The rail-to-rail CMOS common-drain configuration is only limited by the voltage drop when the MOS transistor is driven into triode or ohmic region (VDS ≤ VSAT)(1). This minimum voltage is set by the physical size (channel width / length) of the transistors. The size sets the minimum resistance for the transistor that occurs when the transistor is fully turned on. The example shows the output swing to the positive rail is limited by the minimum drain-to-source voltage of the PMOS output transistor. The voltage depends on the current flowing through the transistor and the resistance of the transistor. A large (W / L) output transistor has a small resistance and can have a very low voltage drop if the output current is small.

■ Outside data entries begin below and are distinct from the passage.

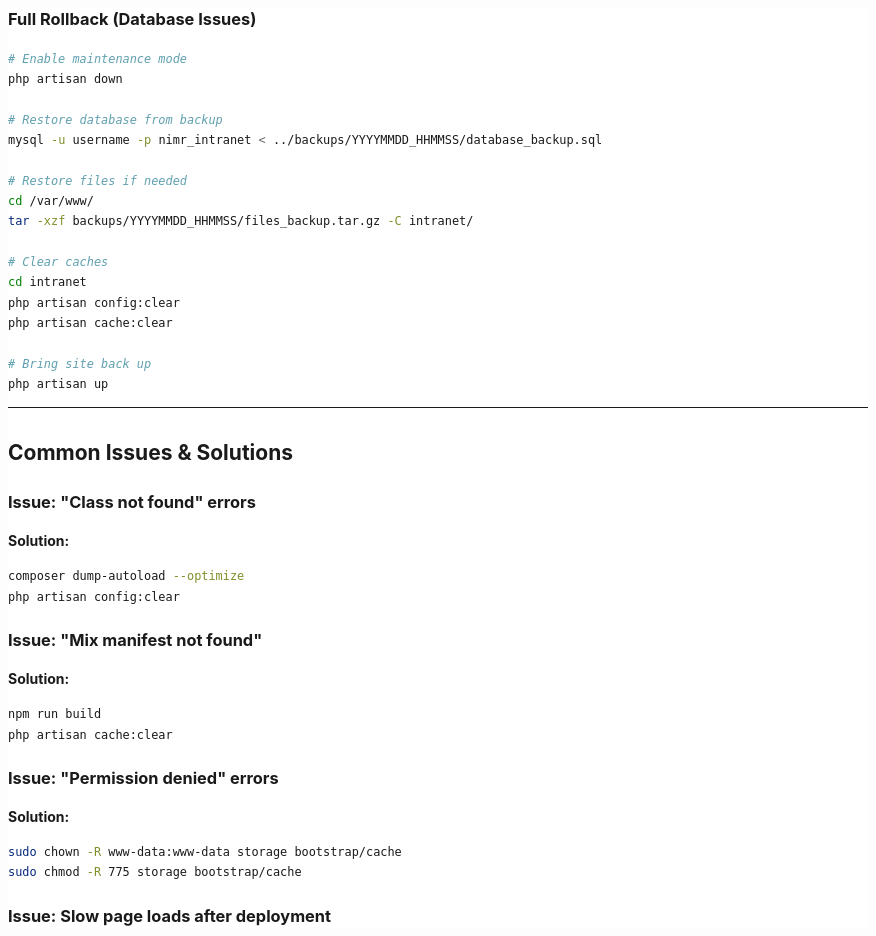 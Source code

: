 ### Full Rollback (Database Issues)

```bash
# Enable maintenance mode
php artisan down

# Restore database from backup
mysql -u username -p nimr_intranet < ../backups/YYYYMMDD_HHMMSS/database_backup.sql

# Restore files if needed
cd /var/www/
tar -xzf backups/YYYYMMDD_HHMMSS/files_backup.tar.gz -C intranet/

# Clear caches
cd intranet
php artisan config:clear
php artisan cache:clear

# Bring site back up
php artisan up
```

---

## Common Issues & Solutions

### Issue: "Class not found" errors

**Solution:**

```bash
composer dump-autoload --optimize
php artisan config:clear
```

### Issue: "Mix manifest not found"

**Solution:**

```bash
npm run build
php artisan cache:clear
```

### Issue: "Permission denied" errors

**Solution:**

```bash
sudo chown -R www-data:www-data storage bootstrap/cache
sudo chmod -R 775 storage bootstrap/cache
```

### Issue: Slow page loads after deployment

It is not unusual for CMOS output stages to have output swing within millivolts from the supply rail when the output current is low. However, increasing the load current causes a larger voltage drop on the output transistor so the output swing is degraded.
One key difference between the bipolar device and CMOS device is that the CMOS device acts like a resistor when fully-on, but the bipolar device has a 0.2-V saturation voltage that is relatively constant for different currents. For low output currents CMOS rail-to-rail devices can swing very close to the rail, whereas bipolar devices are limited by the 0.2-V saturation voltage. However, at higher currents the output swing on the CMOS degrades but the bipolar output swing remains relatively constant at 0.2 V. Figure 11-2 shows that for very low output currents the CMOS device swings within millivolts from the rail, but at 20 mA of output current the swing is degraded by approximately 1 V. Conversely, the output swing bipolar device remains relative constant from 0 mA to 30 mA of output current.
One common request is to design an amplifier that can swing all the way to the supply rail (0-V swing limitation). Unfortunately, rail-to-rail output swing is not practical. Even if the output transistors are sized to be quite large it is always necessary to have an output-stage bias current in the output stage for linear operation. Thus, a current flows in the output transistor even when the load current is zero. This bias current creates a voltage drop (VDS – RON × IQ(OUT)) on the output transistor and limits the output swing. Increasing the size of the output transistor helps minimize this limitation but cannot eliminate the output swing limitation. Furthermore, there is a practical limit to the size of the output transistors from a cost and performance perspective.
When comparing CMOS topologies to bipolar, the terminology can be confusing because the term saturation for bipolar transistors indicates a transistor that is operating in non-linear region with a minimum collector-to-emitter drop whereas saturation for CMOS actually refers to the linear (flat part) of the characteristic curve where the device is normally biased. For MOS transistors, the transistor is in the triode (ohmic / nonlinear) region when the transistor has minimum drain-to-source resistance minimum VDS voltage.